JioHotstar is monetising the feature through sponsored AI experiences, contextual commerce partnerships and targeted advertising. The platform has already integrated services such as Swiggy for food ordering during live matches and is experimenting with “shop the look” commerce during entertainment shows, while using viewer behaviour and conversational inputs to surface more personalised brand recommendations.

From content discovery to contextual commerce

The company has already started experimenting with commerce integrations. During live cricket matches, users were able to order food through Swiggy within the app, while viewers of Splitsvilla could shop looks through beauty and fashion platform NewMe.

According to Ram, these experiments are helping JioHotstar build proof points for advertisers and commerce partners. “If 10 million people look at something and start placing orders, this is the completion rate,” he said, referring to the data the company is now using to pitch contextual commerce opportunities.

The focus areas for such partnerships include FMCG, food delivery and fashion, categories Ram described as high-frequency purchases. The company also sees opportunities in premium products such as bikes, watches and jewellery based on viewing patterns and audience cohorts.

Sports remains a major driver of engagement. During live matches, users can already ask the AI assistant for score summaries, wickets and match highlights. By the next IPL season, JioHotstar plans to roll out predictive insights and deeper cricket statistics through its integration with ESPN Cricinfo data.

The larger ambition, however, goes beyond recommendations. JioHotstar is exploring AI-generated ads for small businesses and contextual brand placements tailored to pin codes and audience preferences.

The company believes conversational AI offers a much richer understanding of users than traditional demographic targeting. Instead of relying only on age, gender or geography, the platform can potentially understand mood, viewing intent, fandom patterns and purchase interests based on what users are watching and asking the AI assistant.

That could allow brands to target viewers far more precisely. A food delivery promotion during a live IPL chase, a fashion recommendation during a reality show, or a regional retail advertisement linked to local language content are some of the use cases JioHotstar is exploring.

Ram also pointed to opportunities for smaller advertisers. AI-generated creatives and automated ad tools could make it easier for local businesses to advertise on streaming platforms without investing heavily in production or campaign design. “This can open up an entirely new ecosystem of advertisers,” he said.

JioHotstar’s next big AI push is regional India

For JioHotstar, the AI opportunity is also deeply tied to India’s linguistic and cultural diversity. Ram said building conversational AI for Indian entertainment goes far beyond simple language translation.

“We realised very quickly that entertainment search in India is extremely nuanced,” he said. “When somebody says Bollywood, are they talking about Hindi originals or Hindi dubbed content? When somebody says Talaivar, are they referring to Rajinikanth or Dhoni?”

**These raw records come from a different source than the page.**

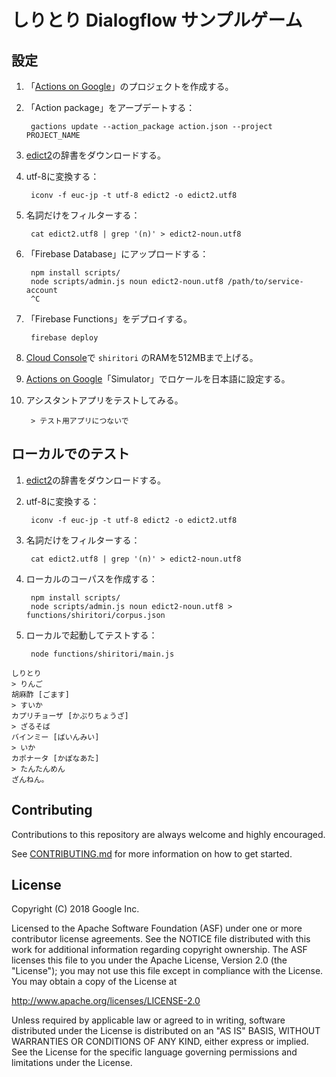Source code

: # しりとり Dialogflow サンプルゲーム

## 設定

1. 「[Actions on Google](https://console.actions.google.com/)」のプロジェクトを作成する。
1. 「Action package」をアープデートする：

        gactions update --action_package action.json --project PROJECT_NAME

1. [edict2](http://www.edrdg.org/jmdict/edict_doc.html)の辞書をダウンロードする。
1. utf-8に変換する：

        iconv -f euc-jp -t utf-8 edict2 -o edict2.utf8

1. 名詞だけをフィルターする：

        cat edict2.utf8 | grep '(n)' > edict2-noun.utf8

1. 「Firebase Database」にアップロードする：

        npm install scripts/
        node scripts/admin.js noun edict2-noun.utf8 /path/to/service-account
        ^C

1. 「Firebase Functions」をデプロイする。

        firebase deploy

1. [Cloud Console](https://console.cloud.google.com)で `shiritori` のRAMを512MBまで上げる。
1. [Actions on Google](https://console.actions.google.com/)「Simulator」でロケールを日本語に設定する。
1. アシスタントアプリをテストしてみる。

        > テスト用アプリにつないで

## ローカルでのテスト

1. [edict2](http://www.edrdg.org/jmdict/edict_doc.html)の辞書をダウンロードする。
1. utf-8に変換する：

        iconv -f euc-jp -t utf-8 edict2 -o edict2.utf8

1. 名詞だけをフィルターする：

        cat edict2.utf8 | grep '(n)' > edict2-noun.utf8

1. ローカルのコーパスを作成する：

        npm install scripts/
        node scripts/admin.js noun edict2-noun.utf8 > functions/shiritori/corpus.json

1. ローカルで起動してテストする：

        node functions/shiritori/main.js

```
しりとり
> りんご
胡麻酢 [ごます]
> すいか
カプリチョーザ [かぷりちょうざ]
> ざるそば
バインミー [ばいんみい]
> いか
カポナータ [かぽなあた]
> たんたんめん
ざんねん。
```


## Contributing

Contributions to this repository are always welcome and highly encouraged.

See [CONTRIBUTING.md](CONTRIBUTING.md) for more information on how to get started.

## License

Copyright (C) 2018 Google Inc.

Licensed to the Apache Software Foundation (ASF) under one or more contributor
license agreements.  See the NOTICE file distributed with this work for
additional information regarding copyright ownership.  The ASF licenses this
file to you under the Apache License, Version 2.0 (the "License"); you may not
use this file except in compliance with the License.  You may obtain a copy of
the License at

  http://www.apache.org/licenses/LICENSE-2.0

Unless required by applicable law or agreed to in writing, software
distributed under the License is distributed on an "AS IS" BASIS, WITHOUT
WARRANTIES OR CONDITIONS OF ANY KIND, either express or implied.  See the
License for the specific language governing permissions and limitations under
the License.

The company is now training its models to understand regional contexts, slang, Hinglish and culturally specific prompts that are common among Indian users. Ram said conversational patterns differ sharply across regions and cities, shaping what viewers expect from recommendations.

“Someone sitting in Mysuru may search very differently from someone in Bengaluru,” he said. “People mix languages naturally. They may type in Hinglish, Tanglish or a combination of English and regional phrases.”

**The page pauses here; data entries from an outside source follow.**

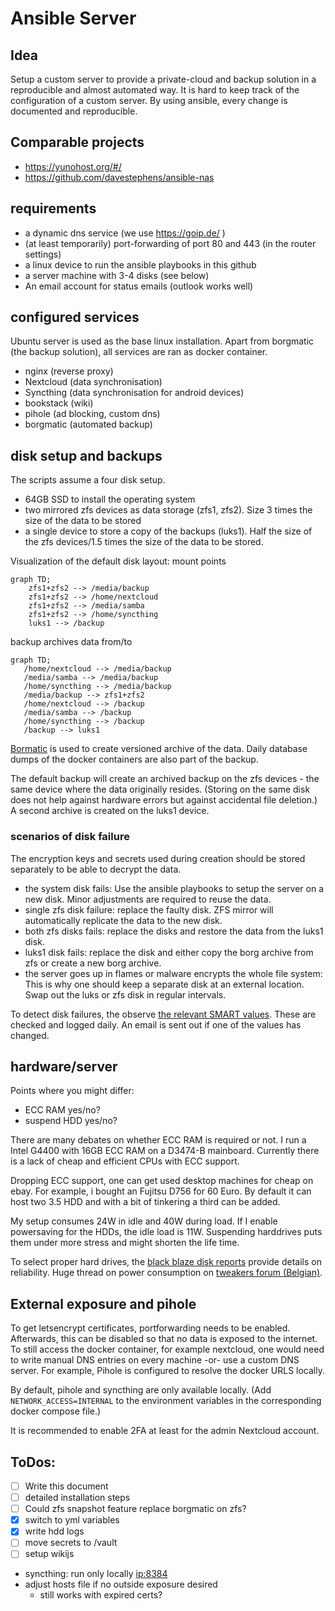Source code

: # Ansible Server
## Idea
Setup a custom server to provide a private-cloud and backup solution in a reproducible and almost automated way.
It is hard to keep track of the configuration of a custom server. By using ansible, every change is documented and reproducible.

## Comparable projects
- https://yunohost.org/#/
- https://github.com/davestephens/ansible-nas

## requirements
- a dynamic dns service (we use https://goip.de/ )
- (at least temporarily) port-forwarding of port 80 and 443 (in the router settings)
- a linux device to run the ansible playbooks in this github
- a server machine with 3-4 disks (see below)
- An email account for status emails (outlook works well)

## configured services
Ubuntu server is used as the base linux installation.
Apart from borgmatic (the backup solution), all services are ran as docker container.
- nginx (reverse proxy)
- Nextcloud (data synchronisation)
- Syncthing (data synchronisation for android devices)
- bookstack (wiki)
- pihole (ad blocking, custom dns)
- borgmatic (automated backup)

## disk setup and backups
The scripts assume a four disk setup.
- 64GB SSD to install the operating system
- two mirrored zfs devices as data storage (zfs1, zfs2). Size 3 times the size of the data to be stored
- a single device to store a copy of the backups (luks1). Half the size of the zfs devices/1.5 times the size of the data to be stored.

Visualization of the default disk layout:
mount points
```mermaid
graph TD;
    zfs1+zfs2 --> /media/backup
    zfs1+zfs2 --> /home/nextcloud
    zfs1+zfs2 --> /media/samba
    zfs1+zfs2 --> /home/syncthing
    luks1 --> /backup
```
backup archives data from/to
```mermaid
graph TD;
   /home/nextcloud --> /media/backup
   /media/samba --> /media/backup
   /home/syncthing --> /media/backup
   /media/backup --> zfs1+zfs2
   /home/nextcloud --> /backup
   /media/samba --> /backup
   /home/syncthing --> /backup
   /backup --> luks1
```
[Bormatic](https://torsion.org/borgmatic/) is used to create versioned archive of the data. Daily database dumps of the docker containers are also part of the backup.

The default backup will create an archived backup on the zfs devices - the same device where the data originally resides. (Storing on the same disk does not help against hardware errors but against accidental file deletion.)
A second archive is created on the luks1 device.


### scenarios of disk failure
The encryption keys and secrets used during creation should be stored separately to be able to decrypt the data.
- the system disk fails: Use the ansible playbooks to setup the server on a new disk. Minor adjustments are required to reuse the data.
- single zfs disk failure: replace the faulty disk. ZFS mirror will automatically replicate the data to the new disk.
- both zfs disks fails: replace the disks and restore the data from the luks1 disk.
- luks1 disk fails: replace the disk and either copy the borg archive from zfs or create a new borg archive.
- the server goes up in flames or malware encrypts the whole file system: This is why one should keep a separate disk at an external location. Swap out the luks or zfs disk in regular intervals.

To detect disk failures, the observe [the relevant SMART values](https://www.backblaze.com/blog/what-smart-stats-indicate-hard-drive-failures/).
These are checked and logged daily. An email is sent out if one of the values has changed.


## hardware/server
Points where you might differ:
- ECC RAM yes/no?
- suspend HDD yes/no?

There are many debates on whether ECC RAM is required or not.
I run a Intel G4400 with 16GB ECC RAM on a D3474-B mainboard.
Currently there is a lack of cheap and efficient CPUs with ECC support.

Dropping ECC support, one can get used desktop machines for cheap on ebay. For example, i bought an Fujitsu D756 for 60 Euro. By default it can host two 3.5 HDD and with a bit of tinkering a third can be added.

My setup consumes 24W in idle and 40W during load. If I enable powersaving for the HDDs, the idle load is 11W.
Suspending harddrives puts them under more stress and might shorten the life time.

To select proper hard drives, the [black blaze disk reports](https://www.backblaze.com/b2/hard-drive-test-data.html) provide details on reliability.
Huge thread on power consumption on [tweakers forum (Belgian)](https://gathering.tweakers.net/forum/list_messages/2096876).

## External exposure and pihole
To get letsencrypt certificates, portforwarding needs to be enabled. Afterwards, this can be disabled so that no data is exposed to the internet. 
To still access the docker container, for example nextcloud, one would need to write manual DNS entries on every machine -or- use a custom DNS server.
For example, Pihole is configured to resolve the docker URLS locally.

By default, pihole and syncthing are only available locally. (Add `NETWORK_ACCESS=INTERNAL` to the environment variables in the corresponding docker compose file.)

It is recommended to enable 2FA at least for the admin Nextcloud account.

## ToDos:
- [ ] Write this document
- [ ] detailed installation steps
- [ ] Could zfs snapshot feature replace borgmatic on zfs?
- [X] switch to yml variables
- [X] write hdd logs
- [ ] move secrets to /vault
- [ ] setup wikijs

- syncthing: run only locally <ip:8384>
- adjust hosts file if no outside exposure desired
    - still works with expired certs?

After launching the feature in English and Hindi, JioHotstar plans to roll out Tamil, Telugu, Kannada and Malayalam next, followed by Marathi and Bengali. Ram said the company aims to support all major Indian languages by the next IPL season. According to him, regional understanding is central to making AI discovery work at scale in India. “The technology has to understand not just the language, but the cultural context behind what users are asking,” he said.

“We are innovating across content, experience and monetisation,” Ram said. “This is only going to get bigger and bigger.”